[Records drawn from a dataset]
Start of Block
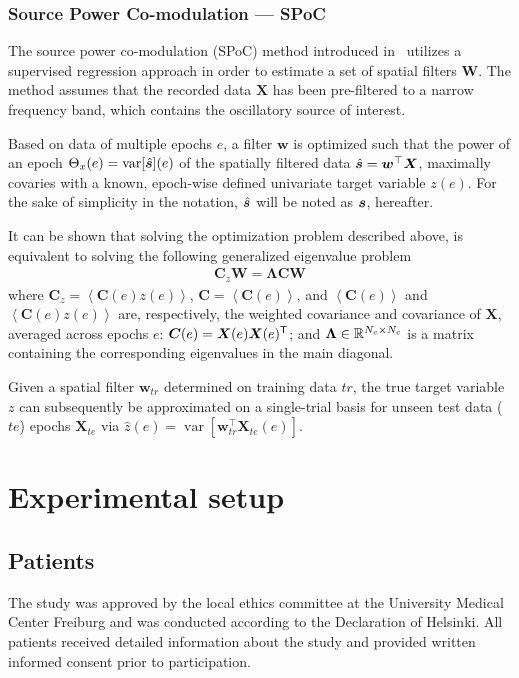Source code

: \documentclass[10pt,a4paper, twocolumn]{article}
\providecommand{\mat}[1]{{\bm {#1}}}
\begin{document}
\subsubsection{Source Power Co-modulation --- SPoC}
\label{par:spoc}
The source power co-modulation (SPoC) method introduced in~\cite{dahne2014spoc} utilizes a supervised regression approach in order to estimate a set of spatial filters $\mat{W}$. The method assumes that the recorded data $\mat{X}$ has been pre-filtered to a narrow frequency band, which contains the oscillatory source of interest. 

Based on data of multiple epochs $e$, a filter $\mat{w}$ is optimized such that the power of an epoch $\Theta_x(e) = \operatorname{var}[\hat{{\bm {s}}}](e)$ of the spatially filtered data $\hat{\ve{s}}=\mat{w}^\top\mat{X}$, maximally covaries with a known, epoch-wise defined univariate target variable $z(e)$. For the sake of simplicity in the notation, $\hat{{\bm {s}}}$ will be noted as ${\bm {s}}$, hereafter.
 
It can be shown that solving the optimization problem described above, is equivalent to solving the following generalized eigenvalue problem
\begin{align}\label{eq:eig_spoc}
\mat{C}_z\mat{W} = \mat{\Lambda}\mat{C}\mat{W}
\end{align}
where $\mat{C}_z = \left<\mat{C}(e)z(e)\right>$, $\mat{C} = \left<\mat{C}(e)\right>$, and $\left<\mat{C}(e)\right>$ and $\left<\mat{C}(e)z(e)\right>$ are, respectively, the weighted covariance and covariance of $\mat{X}$, averaged across epochs $e$: $\mat{C}(e) = \mat{X}(e)\mat{X}(e)^\T$; and $\mat{\Lambda} \in \Real^{N_c\times N_c}$ is a matrix containing the corresponding eigenvalues in the main diagonal.

Given a spatial filter $\mat{w}_{tr}$ determined on training data $tr$, the true target variable $z$ can subsequently be approximated on a single-trial basis for unseen test data ($te$) epochs $\mat{X}_{te}$ via $\hat{z}(e) = \operatorname{var}[\mat{w}_{tr}^\top\mat{X}_{te}(e)]$. 


\section{Experimental setup}
\subsection{Patients}
The study was approved by the local ethics committee at the University Medical Center Freiburg and was conducted according to the Declaration of Helsinki. All patients received detailed information about the study and provided written informed consent prior to participation.
\end{document}
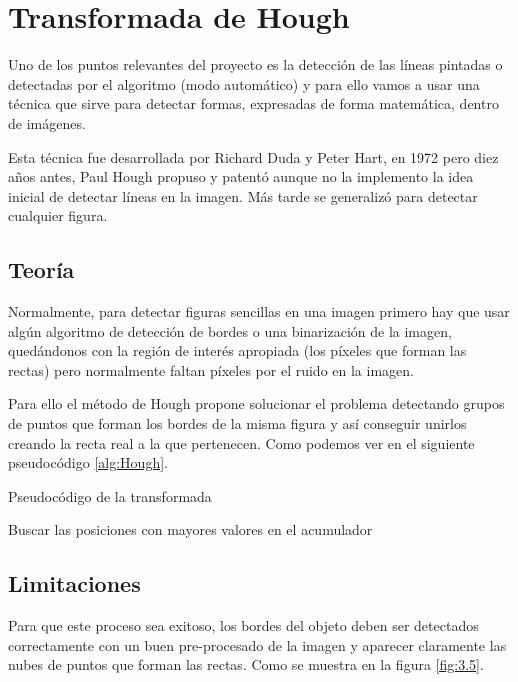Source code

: \section{Transformada de Hough }
Uno de los puntos relevantes del proyecto es la detección de las líneas pintadas o detectadas por el algoritmo (modo automático) y para ello vamos a usar una técnica que sirve para detectar formas, expresadas de forma matemática, dentro de imágenes.

Esta técnica fue desarrollada por Richard Duda y Peter Hart, en 1972 pero diez años antes, Paul Hough \cite{pat:patHough} propuso y patentó aunque no la implemento la idea inicial de detectar líneas en la imagen.
Más tarde se generalizó para detectar cualquier figura.

\subsection{Teoría}

Normalmente, para detectar figuras sencillas en una imagen primero hay que usar algún algoritmo de detección de bordes o una binarización de la imagen, quedándonos con la región de interés apropiada (los píxeles que forman las rectas) pero normalmente faltan píxeles por el ruido en la imagen.

Para ello el método de Hough propone solucionar el problema detectando grupos de puntos que forman los bordes de la misma figura y así conseguir unirlos creando la recta real a la que pertenecen. Como podemos ver en el siguiente pseudocódigo 
\ref{alg:Hough}.

\label{alg:Hough}
\begin{algorithm*}
\caption{Pseudocódigo de la transformada}
\DontPrintSemicolon
{}


Buscar las posiciones con mayores valores en el acumulador\;	

\end{algorithm*}

\subsection{Limitaciones}
Para que este proceso sea exitoso, los bordes del objeto deben ser detectados correctamente con un buen pre-procesado de la imagen y aparecer claramente las nubes de puntos que forman las rectas.
Como se muestra en la figura \ref{fig:3.5}.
End of Block
**WORK ORDER**:
Repeat the data exactly, dropping every picture it holds.

**SOLUTION TO THIS EXERCISE**:
Source code

: \documentclass[10pt,a4paper, twocolumn]{article}
\providecommand{\mat}[1]{{\bm {#1}}}
\begin{document}
\subsubsection{Source Power Co-modulation --- SPoC}
\label{par:spoc}
The source power co-modulation (SPoC) method introduced in~\cite{dahne2014spoc} utilizes a supervised regression approach in order to estimate a set of spatial filters $\mat{W}$. The method assumes that the recorded data $\mat{X}$ has been pre-filtered to a narrow frequency band, which contains the oscillatory source of interest. 

Based on data of multiple epochs $e$, a filter $\mat{w}$ is optimized such that the power of an epoch $\Theta_x(e) = \operatorname{var}[\hat{{\bm {s}}}](e)$ of the spatially filtered data $\hat{\ve{s}}=\mat{w}^\top\mat{X}$, maximally covaries with a known, epoch-wise defined univariate target variable $z(e)$. For the sake of simplicity in the notation, $\hat{{\bm {s}}}$ will be noted as ${\bm {s}}$, hereafter.
 
It can be shown that solving the optimization problem described above, is equivalent to solving the following generalized eigenvalue problem
\begin{align}\label{eq:eig_spoc}
\mat{C}_z\mat{W} = \mat{\Lambda}\mat{C}\mat{W}
\end{align}
where $\mat{C}_z = \left<\mat{C}(e)z(e)\right>$, $\mat{C} = \left<\mat{C}(e)\right>$, and $\left<\mat{C}(e)\right>$ and $\left<\mat{C}(e)z(e)\right>$ are, respectively, the weighted covariance and covariance of $\mat{X}$, averaged across epochs $e$: $\mat{C}(e) = \mat{X}(e)\mat{X}(e)^\T$; and $\mat{\Lambda} \in \Real^{N_c\times N_c}$ is a matrix containing the corresponding eigenvalues in the main diagonal.

Given a spatial filter $\mat{w}_{tr}$ determined on training data $tr$, the true target variable $z$ can subsequently be approximated on a single-trial basis for unseen test data ($te$) epochs $\mat{X}_{te}$ via $\hat{z}(e) = \operatorname{var}[\mat{w}_{tr}^\top\mat{X}_{te}(e)]$. 


\section{Experimental setup}
\subsection{Patients}
The study was approved by the local ethics committee at the University Medical Center Freiburg and was conducted according to the Declaration of Helsinki. All patients received detailed information about the study and provided written informed consent prior to participation.
\end{document}
Source code

: \section{Transformada de Hough }
Uno de los puntos relevantes del proyecto es la detección de las líneas pintadas o detectadas por el algoritmo (modo automático) y para ello vamos a usar una técnica que sirve para detectar formas, expresadas de forma matemática, dentro de imágenes.

Esta técnica fue desarrollada por Richard Duda y Peter Hart, en 1972 pero diez años antes, Paul Hough \cite{pat:patHough} propuso y patentó aunque no la implemento la idea inicial de detectar líneas en la imagen.
Más tarde se generalizó para detectar cualquier figura.

\subsection{Teoría}

Normalmente, para detectar figuras sencillas en una imagen primero hay que usar algún algoritmo de detección de bordes o una binarización de la imagen, quedándonos con la región de interés apropiada (los píxeles que forman las rectas) pero normalmente faltan píxeles por el ruido en la imagen.

Para ello el método de Hough propone solucionar el problema detectando grupos de puntos que forman los bordes de la misma figura y así conseguir unirlos creando la recta real a la que pertenecen. Como podemos ver en el siguiente pseudocódigo 
\ref{alg:Hough}.

\label{alg:Hough}
\begin{algorithm*}
\caption{Pseudocódigo de la transformada}
\DontPrintSemicolon
{}


Buscar las posiciones con mayores valores en el acumulador\;	

\end{algorithm*}

\subsection{Limitaciones}
Para que este proceso sea exitoso, los bordes del objeto deben ser detectados correctamente con un buen pre-procesado de la imagen y aparecer claramente las nubes de puntos que forman las rectas.
Como se muestra en la figura \ref{fig:3.5}.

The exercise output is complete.